··· Task input

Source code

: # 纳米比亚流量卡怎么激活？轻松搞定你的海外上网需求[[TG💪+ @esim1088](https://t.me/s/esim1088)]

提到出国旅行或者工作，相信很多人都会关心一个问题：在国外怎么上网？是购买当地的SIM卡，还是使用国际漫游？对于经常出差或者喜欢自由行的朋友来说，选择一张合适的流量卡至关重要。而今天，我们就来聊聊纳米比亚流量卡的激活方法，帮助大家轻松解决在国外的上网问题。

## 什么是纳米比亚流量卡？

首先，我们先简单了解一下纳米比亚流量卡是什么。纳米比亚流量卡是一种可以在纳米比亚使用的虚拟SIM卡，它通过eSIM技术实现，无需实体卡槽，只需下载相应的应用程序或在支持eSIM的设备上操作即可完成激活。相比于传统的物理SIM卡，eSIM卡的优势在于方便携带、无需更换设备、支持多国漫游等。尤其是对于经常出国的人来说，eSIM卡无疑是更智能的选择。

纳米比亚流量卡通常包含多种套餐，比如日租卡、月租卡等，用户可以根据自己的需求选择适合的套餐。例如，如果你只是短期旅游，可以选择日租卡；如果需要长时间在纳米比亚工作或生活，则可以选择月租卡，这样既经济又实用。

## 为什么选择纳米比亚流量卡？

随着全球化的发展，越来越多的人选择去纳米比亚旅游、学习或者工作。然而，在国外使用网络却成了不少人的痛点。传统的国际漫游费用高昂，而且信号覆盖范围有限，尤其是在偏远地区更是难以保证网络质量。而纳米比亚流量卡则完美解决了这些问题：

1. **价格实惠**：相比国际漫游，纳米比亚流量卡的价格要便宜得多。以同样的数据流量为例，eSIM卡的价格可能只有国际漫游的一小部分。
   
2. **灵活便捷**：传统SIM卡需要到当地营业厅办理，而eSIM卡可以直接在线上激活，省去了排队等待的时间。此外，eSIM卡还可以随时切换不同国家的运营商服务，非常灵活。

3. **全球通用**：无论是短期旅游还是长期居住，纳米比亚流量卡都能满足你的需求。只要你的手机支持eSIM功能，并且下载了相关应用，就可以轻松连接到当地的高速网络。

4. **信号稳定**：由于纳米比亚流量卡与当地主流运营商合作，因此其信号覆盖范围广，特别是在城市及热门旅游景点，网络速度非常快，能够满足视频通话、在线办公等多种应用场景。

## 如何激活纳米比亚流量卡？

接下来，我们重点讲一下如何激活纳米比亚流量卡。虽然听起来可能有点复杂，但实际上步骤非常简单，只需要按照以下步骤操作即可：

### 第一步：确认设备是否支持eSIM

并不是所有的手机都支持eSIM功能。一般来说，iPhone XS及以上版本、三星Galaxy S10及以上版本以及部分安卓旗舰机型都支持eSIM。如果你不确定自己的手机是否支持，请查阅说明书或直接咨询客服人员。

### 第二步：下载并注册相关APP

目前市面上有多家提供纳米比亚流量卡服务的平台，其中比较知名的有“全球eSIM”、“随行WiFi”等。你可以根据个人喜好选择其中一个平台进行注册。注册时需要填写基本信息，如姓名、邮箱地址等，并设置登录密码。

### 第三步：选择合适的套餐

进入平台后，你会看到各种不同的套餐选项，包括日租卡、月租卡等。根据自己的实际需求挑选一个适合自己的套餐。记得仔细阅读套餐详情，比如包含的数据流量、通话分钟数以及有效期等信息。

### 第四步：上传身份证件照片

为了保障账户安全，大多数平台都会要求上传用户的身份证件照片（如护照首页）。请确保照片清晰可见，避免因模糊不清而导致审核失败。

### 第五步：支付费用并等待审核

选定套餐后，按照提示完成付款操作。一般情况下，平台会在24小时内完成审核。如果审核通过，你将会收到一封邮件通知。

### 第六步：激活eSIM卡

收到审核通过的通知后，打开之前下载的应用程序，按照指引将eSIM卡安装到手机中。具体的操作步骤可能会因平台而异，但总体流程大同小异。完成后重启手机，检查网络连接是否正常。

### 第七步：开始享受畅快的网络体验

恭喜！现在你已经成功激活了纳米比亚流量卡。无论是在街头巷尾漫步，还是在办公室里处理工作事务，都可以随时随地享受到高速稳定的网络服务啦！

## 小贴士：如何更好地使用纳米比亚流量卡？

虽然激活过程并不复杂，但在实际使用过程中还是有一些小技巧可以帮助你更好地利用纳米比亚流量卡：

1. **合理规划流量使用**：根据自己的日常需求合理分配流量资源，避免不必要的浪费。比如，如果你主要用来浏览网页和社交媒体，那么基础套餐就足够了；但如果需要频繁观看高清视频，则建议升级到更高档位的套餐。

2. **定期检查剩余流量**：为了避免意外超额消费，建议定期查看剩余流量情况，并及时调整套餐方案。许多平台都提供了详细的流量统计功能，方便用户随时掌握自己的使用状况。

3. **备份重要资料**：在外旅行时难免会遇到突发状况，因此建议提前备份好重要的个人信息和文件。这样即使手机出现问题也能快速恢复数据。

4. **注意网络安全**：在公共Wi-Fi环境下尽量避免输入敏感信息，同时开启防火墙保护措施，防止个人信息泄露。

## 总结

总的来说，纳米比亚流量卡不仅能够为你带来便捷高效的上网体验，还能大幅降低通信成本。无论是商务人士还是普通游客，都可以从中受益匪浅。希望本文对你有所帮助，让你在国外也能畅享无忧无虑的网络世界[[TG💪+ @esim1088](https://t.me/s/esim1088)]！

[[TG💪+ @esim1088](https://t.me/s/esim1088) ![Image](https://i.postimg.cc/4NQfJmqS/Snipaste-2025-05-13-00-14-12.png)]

······

- **Directions for this task**: Reproduce every line from the preceding data in which the word "月租卡等" can be found.

- **Response for this exercise**:
纳米比亚流量卡通常包含多种套餐，比如日租卡、月租卡等，用户可以根据自己的需求选择适合的套餐。例如，如果你只是短期旅游，可以选择日租卡；如果需要长时间在纳米比亚工作或生活，则可以选择月租卡，这样既经济又实用。
进入平台后，你会看到各种不同的套餐选项，包括日租卡、月租卡等。根据自己的实际需求挑选一个适合自己的套餐。记得仔细阅读套餐详情，比如包含的数据流量、通话分钟数以及有效期等信息。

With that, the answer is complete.